I’ve used Socialoomph’s recurring tweet feature quite a bit. I find it very handy, and it’s going to make my life harder having to tweet without it. Plus, with the very limited information from Twitter, I really have no idea what Twitter considers a recurring tweet and when I might be in violation of their terms.
Here are three scenarios that I commonly use recurring or repeat tweets for. Twitter, which of these is now in violation? Or is it all of them?
Scenario 1: Promoting other people’s good posts and content
Last night, I had to take all my recurring tweets and schedule them individually. There were eight recurring tweets. Only two of them were promoting my own content.
One of the things I try to do is act as a filter for my followers. There’s so much bad content out there, that when I find a really good blog post or piece of research, I will often tweet it several times to increase the chances of my followers seeing it.
I’m using recurring tweets to promote other people’s good content. Is that what you meant to ban, Twitter?
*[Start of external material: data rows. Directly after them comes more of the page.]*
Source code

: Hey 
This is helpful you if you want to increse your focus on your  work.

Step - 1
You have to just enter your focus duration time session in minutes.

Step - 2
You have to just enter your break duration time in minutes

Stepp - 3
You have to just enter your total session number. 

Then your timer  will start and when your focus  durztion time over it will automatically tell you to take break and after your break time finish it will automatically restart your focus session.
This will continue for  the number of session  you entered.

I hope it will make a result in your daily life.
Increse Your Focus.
Scenario 2: Providing information snippets
As a content specialist, and someone who has done usability research on content, I know that people often won’t read long articles. I often take studies and tweet out individual facts from them. The facts are easily digestable as tweets, and fun. But I always include a link to the study from which I obtained the fact, for those who are really interested and want to read more.
That’s a classic recurring tweet. But it’s also using the medium of Twitter for what it does best. Is that what you meant to ban, Twitter?
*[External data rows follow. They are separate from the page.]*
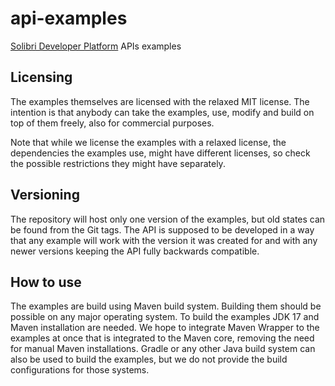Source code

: # api-examples
[Solibri Developer Platform](https://solibri.github.io/Developer-Platform/) APIs examples

## Licensing

The examples themselves are licensed with the relaxed MIT license. The intention is that anybody can take the examples, use, modify and build on top of them freely, also for commercial purposes.

Note that while we license the examples with a relaxed license, the dependencies the examples use, might have different licenses, so check the possible restrictions they might have separately.

## Versioning

The repository will host only one version of the examples, but old states can be found from the Git tags.
The API is supposed to be developed in a way that any example will work with the version it was created for and with any newer versions keeping the API fully backwards compatible.

## How to use

The examples are build using Maven build system. Building them should be possible on any major operating system.
To build the examples JDK 17 and Maven installation are needed. We hope to integrate Maven Wrapper to the examples at once that is integrated to the Maven core, removing the need for manual Maven installations. Gradle or any other Java build system can also be used to build the examples, but we do not provide the build configurations for those systems.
Scenario 3: Requesting people to take surveys
I conduct surveys as part of the research that I blog about. I also sometimes pass on links to other research surveys, to be a good citizen. A lot of the surveys I conduct are on Twitter and I look for Twitter users to fill them out. Tweeting the survey once isn’t likely to get me many responses. And the research is useless if I only get a handful of people taking the survey.
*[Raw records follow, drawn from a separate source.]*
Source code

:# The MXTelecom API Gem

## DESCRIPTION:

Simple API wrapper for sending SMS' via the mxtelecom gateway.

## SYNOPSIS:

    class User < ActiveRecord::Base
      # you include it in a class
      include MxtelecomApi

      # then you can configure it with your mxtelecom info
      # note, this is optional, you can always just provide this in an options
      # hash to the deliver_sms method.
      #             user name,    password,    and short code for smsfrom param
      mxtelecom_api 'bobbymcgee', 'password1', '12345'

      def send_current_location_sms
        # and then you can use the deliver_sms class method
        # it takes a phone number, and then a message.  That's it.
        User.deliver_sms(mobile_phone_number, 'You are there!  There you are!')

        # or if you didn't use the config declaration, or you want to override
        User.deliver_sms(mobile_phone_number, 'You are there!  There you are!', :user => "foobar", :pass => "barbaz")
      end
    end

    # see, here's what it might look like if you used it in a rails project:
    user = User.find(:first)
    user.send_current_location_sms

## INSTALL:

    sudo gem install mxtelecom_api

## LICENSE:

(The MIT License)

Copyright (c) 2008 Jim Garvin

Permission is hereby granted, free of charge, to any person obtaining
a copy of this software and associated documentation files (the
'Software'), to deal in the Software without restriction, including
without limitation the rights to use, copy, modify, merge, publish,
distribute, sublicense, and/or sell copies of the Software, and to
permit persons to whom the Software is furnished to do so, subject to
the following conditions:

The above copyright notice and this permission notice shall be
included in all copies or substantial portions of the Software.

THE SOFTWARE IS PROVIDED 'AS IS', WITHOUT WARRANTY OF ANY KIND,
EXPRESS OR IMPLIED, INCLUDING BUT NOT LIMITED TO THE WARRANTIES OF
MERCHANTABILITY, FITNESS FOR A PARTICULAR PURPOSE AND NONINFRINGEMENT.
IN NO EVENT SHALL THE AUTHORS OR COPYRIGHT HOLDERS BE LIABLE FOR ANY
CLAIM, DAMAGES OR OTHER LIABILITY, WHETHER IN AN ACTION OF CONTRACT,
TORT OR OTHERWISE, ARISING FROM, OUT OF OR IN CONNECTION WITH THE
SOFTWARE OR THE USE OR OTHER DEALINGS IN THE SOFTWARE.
So, I tweet the link out usually at least once a day, sometimes twice a day, to my followers. Sometimes I use hashtags (like #Twitter or #study) as well. Most people respond well to these requests, or at least don’t consider them spam.
Of the eight recurring tweets I said I had to reschedule last night, the two that were mine were both tweets asking for study participants. Is this the kind of thing you meant to ban, Twitter?
Scenario 4: I promote my own content
And yes, I do use recurring tweets to promote my latest blog posts. How many times I tweet a post really depends upon how good I think it is. But if I think it’s good, I’ll tweet it once a day or even–for a really good post–twice a day for a week.
Did you really mean to ban small bloggers from promoting their post more than one time, Twitter?
Given the impact of the recurring tweet ban, I think a little guidance is in order. Again, if the concern is spam and repeats polluting the timeline, I don’t know why Twitter isn’t applying all that development muscle to implement a technical solution. But given that they aren’t, perhaps Twitter could clarify what the heck they mean by recurring tweets and what excesses they are trying to ban. Is it a certain number of recurring tweets in a certain time period? The same text repeated over and over again? The same links tweeted over and over again?